→ What needs to be done: What lines below hold the string "shell"? Copy them all.

********************

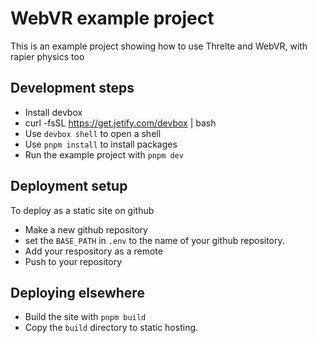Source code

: # WebVR example project

This is an example project showing how to use Threlte and WebVR, with rapier physics too

## Development steps

- Install devbox
- curl -fsSL https://get.jetify.com/devbox | bash
- Use `devbox shell` to open a shell
- Use `pnpm install` to install packages
- Run the example project with `pnpm dev`

## Deployment setup

To deploy as a static site on github

- Make a new github repository
- set the `BASE_PATH` in `.env` to the name of your github repository.
- Add your respository as a remote
- Push to your repository

## Deploying elsewhere

- Build the site with `pnpm build`
- Copy the `build` directory to static hosting.
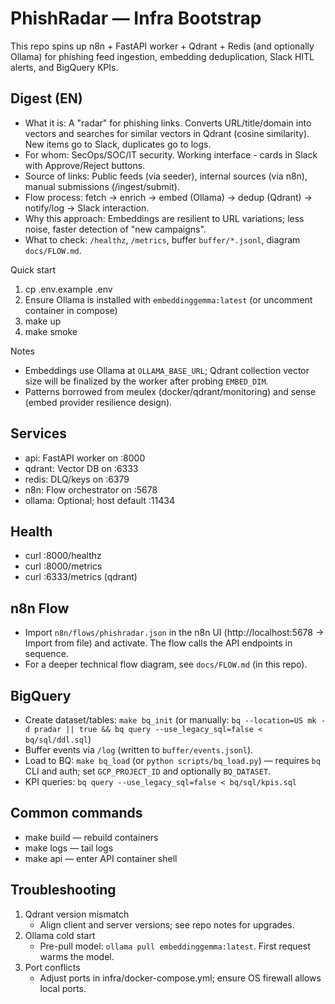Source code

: # PhishRadar — Infra Bootstrap

This repo spins up n8n + FastAPI worker + Qdrant + Redis (and optionally Ollama) for phishing feed ingestion, embedding deduplication, Slack HITL alerts, and BigQuery KPIs.


   
## Digest (EN)
- What it is: A "radar" for phishing links. Converts URL/title/domain into vectors and searches for similar vectors in Qdrant (cosine similarity). New items go to Slack, duplicates go to logs.
- For whom: SecOps/SOC/IT security. Working interface - cards in Slack with Approve/Reject buttons.
- Source of links: Public feeds (via seeder), internal sources (via n8n), manual submissions (/ingest/submit).
- Flow process: fetch → enrich → embed (Ollama) → dedup (Qdrant) → notify/log → Slack interaction.
- Why this approach: Embeddings are resilient to URL variations; less noise, faster detection of "new campaigns".
- What to check: `/healthz`, `/metrics`, buffer `buffer/*.jsonl`, diagram `docs/FLOW.md`.


Quick start
1. cp .env.example .env
2. Ensure Ollama is installed with `embeddinggemma:latest` (or uncomment container in compose)
3. make up
4. make smoke

Notes
- Embeddings use Ollama at `OLLAMA_BASE_URL`; Qdrant collection vector size will be finalized by the worker after probing `EMBED_DIM`.
- Patterns borrowed from meulex (docker/qdrant/monitoring) and sense (embed provider resilience design).

## Services
- api: FastAPI worker on :8000
- qdrant: Vector DB on :6333
- redis: DLQ/keys on :6379
- n8n: Flow orchestrator on :5678
- ollama: Optional; host default :11434

## Health
- curl :8000/healthz
- curl :8000/metrics
- curl :6333/metrics (qdrant)

## n8n Flow
- Import `n8n/flows/phishradar.json` in the n8n UI (http://localhost:5678 → Import from file) and activate. The flow calls the API endpoints in sequence.
- For a deeper technical flow diagram, see `docs/FLOW.md` (in this repo).

## BigQuery
- Create dataset/tables: `make bq_init` (or manually: `bq --location=US mk -d pradar || true && bq query --use_legacy_sql=false < bq/sql/ddl.sql`)
- Buffer events via `/log` (written to `buffer/events.jsonl`).
- Load to BQ: `make bq_load` (or `python scripts/bq_load.py`) — requires `bq` CLI and auth; set `GCP_PROJECT_ID` and optionally `BQ_DATASET`.
- KPI queries: `bq query --use_legacy_sql=false < bq/sql/kpis.sql`

## Common commands
- make build — rebuild containers
- make logs — tail logs
- make api — enter API container shell

## Troubleshooting
1) Qdrant version mismatch
   - Align client and server versions; see repo notes for upgrades.
2) Ollama cold start
   - Pre-pull model: `ollama pull embeddinggemma:latest`. First request warms the model.
3) Port conflicts
   - Adjust ports in infra/docker-compose.yml; ensure OS firewall allows local ports.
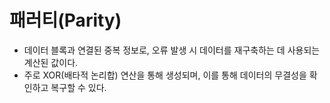 # 패러티(Parity)
- 데이터 블록과 연결된 중복 정보로, 오류 발생 시 데이터를 재구축하는 데 사용되는 계산된 값이다.
- 주로 XOR(배타적 논리합) 연산을 통해 생성되며, 이를 통해 데이터의 무결성을 확인하고 복구할 수 있다.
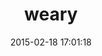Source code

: ---
layout: post
title:  "weary"
repo:   "mwunsch/weary"
date:   2015-02-18 17:01:18
gemurl: http://github.com/mwunsch/weary
---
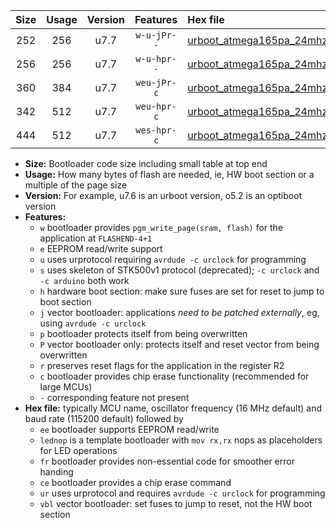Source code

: |Size|Usage|Version|Features|Hex file|
|:-:|:-:|:-:|:-:|:--|
|252|256|u7.7|`w-u-jPr--`|[urboot_atmega165pa_24mhz_250000bps_lednop_ur_vbl.hex](https://raw.githubusercontent.com/stefanrueger/urboot.hex/main/mcus/atmega165pa/fcpu_24mhz/250000_bps/urboot_atmega165pa_24mhz_250000bps_lednop_ur_vbl.hex)|
|256|256|u7.7|`w-u-hpr--`|[urboot_atmega165pa_24mhz_250000bps_lednop_fr_ur.hex](https://raw.githubusercontent.com/stefanrueger/urboot.hex/main/mcus/atmega165pa/fcpu_24mhz/250000_bps/urboot_atmega165pa_24mhz_250000bps_lednop_fr_ur.hex)|
|360|384|u7.7|`weu-jPr-c`|[urboot_atmega165pa_24mhz_250000bps_ee_lednop_fr_ce_ur_vbl.hex](https://raw.githubusercontent.com/stefanrueger/urboot.hex/main/mcus/atmega165pa/fcpu_24mhz/250000_bps/urboot_atmega165pa_24mhz_250000bps_ee_lednop_fr_ce_ur_vbl.hex)|
|342|512|u7.7|`weu-hpr-c`|[urboot_atmega165pa_24mhz_250000bps_ee_lednop_fr_ce_ur.hex](https://raw.githubusercontent.com/stefanrueger/urboot.hex/main/mcus/atmega165pa/fcpu_24mhz/250000_bps/urboot_atmega165pa_24mhz_250000bps_ee_lednop_fr_ce_ur.hex)|
|444|512|u7.7|`wes-hpr-c`|[urboot_atmega165pa_24mhz_250000bps_ee_lednop_fr_ce.hex](https://raw.githubusercontent.com/stefanrueger/urboot.hex/main/mcus/atmega165pa/fcpu_24mhz/250000_bps/urboot_atmega165pa_24mhz_250000bps_ee_lednop_fr_ce.hex)|

- **Size:** Bootloader code size including small table at top end
- **Usage:** How many bytes of flash are needed, ie, HW boot section or a multiple of the page size
- **Version:** For example, u7.6 is an urboot version, o5.2 is an optiboot version
- **Features:**
  + `w` bootloader provides `pgm_write_page(sram, flash)` for the application at `FLASHEND-4+1`
  + `e` EEPROM read/write support
  + `u` uses urprotocol requiring `avrdude -c urclock` for programming
  + `s` uses skeleton of STK500v1 protocol (deprecated); `-c urclock` and `-c arduino` both work
  + `h` hardware boot section: make sure fuses are set for reset to jump to boot section
  + `j` vector bootloader: applications *need to be patched externally*, eg, using `avrdude -c urclock`
  + `p` bootloader protects itself from being overwritten
  + `P` vector bootloader only: protects itself and reset vector from being overwritten
  + `r` preserves reset flags for the application in the register R2
  + `c` bootloader provides chip erase functionality (recommended for large MCUs)
  + `-` corresponding feature not present
- **Hex file:** typically MCU name, oscillator frequency (16 MHz default) and baud rate (115200 default) followed by
  + `ee` bootloader supports EEPROM read/write
  + `lednop` is a template bootloader with `mov rx,rx` nops as placeholders for LED operations
  + `fr` bootloader provides non-essential code for smoother error handing
  + `ce` bootloader provides a chip erase command
  + `ur` uses urprotocol and requires `avrdude -c urclock` for programming
  + `vbl` vector bootloader: set fuses to jump to reset, not the HW boot section
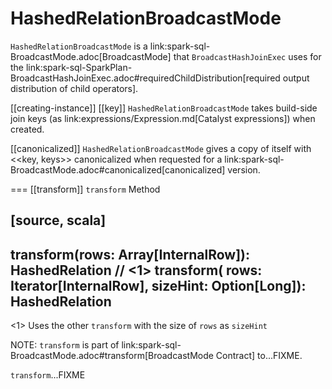 # HashedRelationBroadcastMode

`HashedRelationBroadcastMode` is a link:spark-sql-BroadcastMode.adoc[BroadcastMode] that `BroadcastHashJoinExec` uses for the link:spark-sql-SparkPlan-BroadcastHashJoinExec.adoc#requiredChildDistribution[required output distribution of child operators].

[[creating-instance]]
[[key]]
`HashedRelationBroadcastMode` takes build-side join keys (as link:expressions/Expression.md[Catalyst expressions]) when created.

[[canonicalized]]
`HashedRelationBroadcastMode` gives a copy of itself with <<key, keys>> canonicalized when requested for a link:spark-sql-BroadcastMode.adoc#canonicalized[canonicalized] version.

=== [[transform]] `transform` Method

[source, scala]
----
transform(rows: Array[InternalRow]): HashedRelation // <1>
transform(
  rows: Iterator[InternalRow],
  sizeHint: Option[Long]): HashedRelation
----
<1> Uses the other `transform` with the size of `rows` as `sizeHint`

NOTE: `transform` is part of link:spark-sql-BroadcastMode.adoc#transform[BroadcastMode Contract] to...FIXME.

`transform`...FIXME
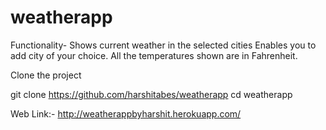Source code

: # weatherapp

Functionality-
Shows current weather in the selected cities
Enables you to add city of your choice.
All the temperatures shown are in Fahrenheit.





Clone the project

git clone https://github.com/harshitabes/weatherapp
cd weatherapp

Web Link:-  http://weatherappbyharshit.herokuapp.com/
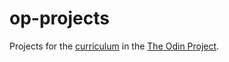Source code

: # op-projects
Projects for the [curriculum](https://github.com/TheOdinProject/curriculum) in the [The Odin Project](https://github.com/TheOdinProject).

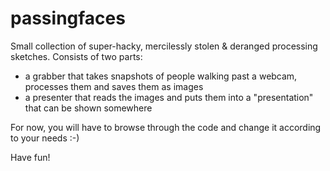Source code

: passingfaces
============


Small collection of super-hacky, mercilessly stolen & deranged processing sketches. Consists of two parts: 
- a grabber that takes snapshots of people walking past a webcam, processes them and saves them as images
- a presenter that reads the images and puts them into a "presentation" that can be shown somewhere

For now, you will have to browse through the code and change it according to your needs :-)

Have fun!
   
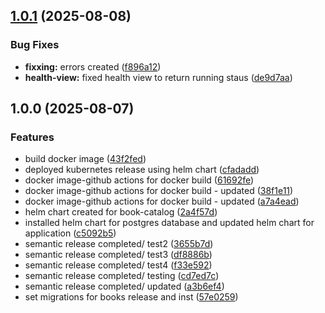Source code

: ## [1.0.1](https://github.com/Austinmel8131/devops-project-2025/compare/v1.0.0...v1.0.1) (2025-08-08)

### Bug Fixes

* **fixxing:** errors created ([f896a12](https://github.com/Austinmel8131/devops-project-2025/commit/f896a12b035d71abb75288ca6e4f2e514044445a))
* **health-view:** fixed health view to return running staus ([de9d7aa](https://github.com/Austinmel8131/devops-project-2025/commit/de9d7aa663fb8e69c21bc32f928f9f94b96481e1))

## 1.0.0 (2025-08-07)

### Features

* build  docker image ([43f2fed](https://github.com/Austinmel8131/devops-project-2025/commit/43f2fed9a3200cbf4b4e8d294423af8358e1ee93))
* deployed kubernetes release using helm chart ([cfadadd](https://github.com/Austinmel8131/devops-project-2025/commit/cfadadd48b1dbb88ecd847552e9a267b92ed76de))
* docker image-github actions for docker build ([61692fe](https://github.com/Austinmel8131/devops-project-2025/commit/61692fe7177914d6fd5c7270acbd7af96ae2de21))
* docker image-github actions for docker build - updated ([38f1e11](https://github.com/Austinmel8131/devops-project-2025/commit/38f1e112036b01aa417514cdca125521063e67f5))
* docker image-github actions for docker build - updated ([a7a4ead](https://github.com/Austinmel8131/devops-project-2025/commit/a7a4eadb0c9744b5e8ded69b07d629dc84aacf84))
* helm chart created for book-catalog ([2a4f57d](https://github.com/Austinmel8131/devops-project-2025/commit/2a4f57dd464013405b6d15cce433a8bfd912bbb3))
* installed helm chart for postgres database and updated helm chart for application ([c5092b5](https://github.com/Austinmel8131/devops-project-2025/commit/c5092b566f8ec94fc48c3b4ef10311f8f5bad55d))
* semantic release completed/ test2 ([3655b7d](https://github.com/Austinmel8131/devops-project-2025/commit/3655b7d3261c94b4aae8c3cf8c08ea2c8f961c0e))
* semantic release completed/ test3 ([df8886b](https://github.com/Austinmel8131/devops-project-2025/commit/df8886bce57838823ce3d152b5b74175ff9f0c0d))
* semantic release completed/ test4 ([f33e592](https://github.com/Austinmel8131/devops-project-2025/commit/f33e5922ce835031bf4611763b161d2371d31f0e))
* semantic release completed/ testing ([cd7ed7c](https://github.com/Austinmel8131/devops-project-2025/commit/cd7ed7ceb01b1709787bbad0c29059850db27faf))
* semantic release completed/ updated ([a3b6ef4](https://github.com/Austinmel8131/devops-project-2025/commit/a3b6ef4c0aec6349721747c157479b35023a3d68))
* set migrations for books release  and inst ([57e0259](https://github.com/Austinmel8131/devops-project-2025/commit/57e02595c1bb0fdef3a8e4061cb5ca0958a8bbd4))
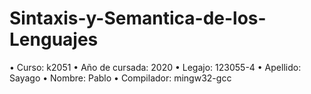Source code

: # Sintaxis-y-Semantica-de-los-Lenguajes
• Curso: k2051
• Año de cursada: 2020
• Legajo: 123055-4
• Apellido: Sayago
• Nombre: Pablo
• Compilador: mingw32-gcc


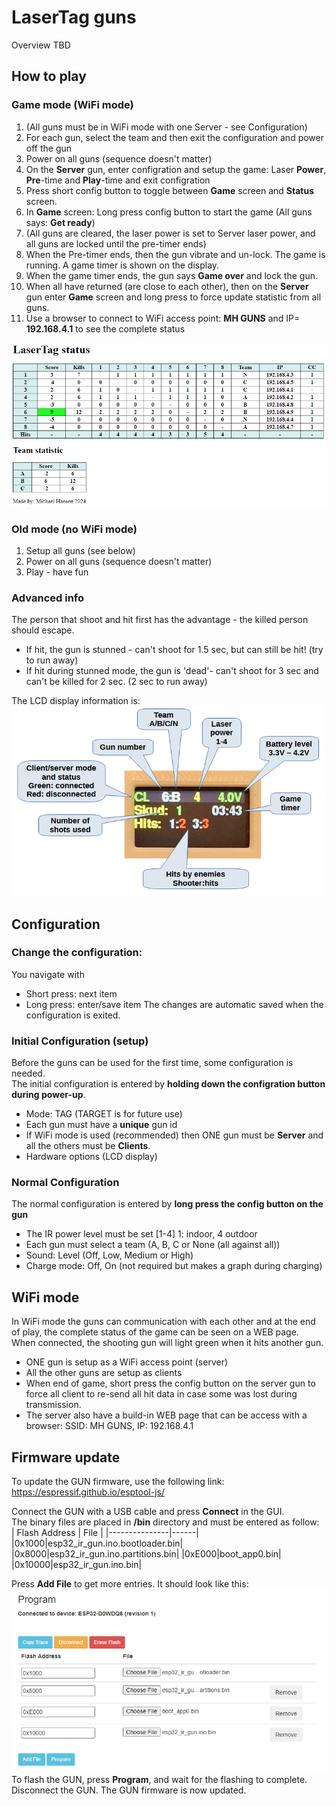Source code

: # LaserTag guns

Overview TBD

## How to play
### Game mode (WiFi mode)
1. (All guns must be in WiFi mode with one Server - see Configuration)
1. For each gun, select the team and then exit the configuration and power off the gun
1. Power on all guns (sequence doesn't matter)  
1. On the **Server** gun, enter configration and setup the game: Laser **Power**, **Pre**-time and **Play**-time and exit configration
1. Press short config button to toggle between **Game** screen and **Status** screen.
1. In **Game** screen: Long press config button to start the game (All guns says: **Get ready**)
1. (All guns are cleared, the laser power is set to Server laser power, and all guns are locked until the pre-timer ends)
1. When the Pre-timer ends, then the gun vibrate and un-lock. The game is running. A game timer is shown on the display.
1. When the game timer ends, the gun says **Game over** and lock the gun.
1. When all have returned (are close to each other), then on the **Server** gun enter **Game** screen and long press to force update statistic from all guns.
1. Use a browser to connect to WiFi access point: **MH GUNS** and IP= **192.168.4.1** to see the complete status
<img src="git-images/status-page.PNG" width="600">

### Old mode (no WiFi mode)
1. Setup all guns (see below)  
1. Power on all guns (sequence doesn't matter)  
1. Play - have fun  

### Advanced info
The person that shoot and hit first has the advantage - the killed person should escape.
- If hit, the gun is stunned - can't shoot for 1.5 sec, but can still be hit! (try to run away)
- If hit during stunned mode, the gun is 'dead'- can't shoot for 3 sec and can't be killed for 2 sec. (2 sec to run away)

The LCD display information is:  
<img src="git-images/display-info.PNG" width="500">


## Configuration
### Change the configuration:  
You navigate with 
- Short press: next item
- Long press: enter/save item
The changes are automatic saved when the configuration is exited.

### Initial Configuration (setup)
Before the guns can be used for the first time, some configuration is needed.  
The initial configuration is entered by **holding down the configration button during power-up**.  
- Mode: TAG (TARGET is for future use)
- Each gun must have a **unique** gun id
- If WiFi mode is used (recommended) then ONE gun must be **Server** and all the others must be **Clients**.
- Hardware options (LCD display)  


### Normal Configuration
The normal configuration is entered by **long press the config button on the gun**  
- The IR power level must be set [1-4] 1: indoor, 4 outdoor
- Each gun must select a team (A, B, C or None (all against all))
- Sound: Level (Off, Low, Medium or High)
- Charge mode: Off, On (not required but makes a graph during charging)

## WiFi mode
In WiFi mode the guns can communication with each other and at the end of play, the complete status of the game can be seen on a WEB page.  
When connected, the shooting gun will light green when it hits another gun.
- ONE gun is setup as a WiFi access point (server)
- All the other guns are setup as clients
- When end of game, short press the config button on the server gun to force all client to re-send all hit data in case some was lost during transmission.
- The server also have a build-in WEB page that can be access with a browser: SSID: MH GUNS, IP: 192.168.4.1

<!-- -->

## Firmware update

To update the GUN firmware, use the following link:
https://espressif.github.io/esptool-js/

Connect the GUN with a USB cable and press **Connect** in the GUI.  
The binary files are placed in **/bin** directory and must be entered as follow:  
| Flash Address | File |
|---------------|------|
|0x1000|esp32_ir_gun.ino.bootloader.bin|
|0x8000|esp32_ir_gun.ino.partitions.bin|
|0xE000|boot_app0.bin|
|0x10000|esp32_ir_gun.ino.bin|

Press **Add File** to get more entries. It should look like this:  
<img src="git-images/flash-gun.png">  
To flash the GUN, press **Program**, and wait for the flashing to complete.  
Disconnect the GUN. The GUN firmware is now updated.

********************

→ Solution:
- Use `devbox shell` to open a shell
- make api — enter API container shell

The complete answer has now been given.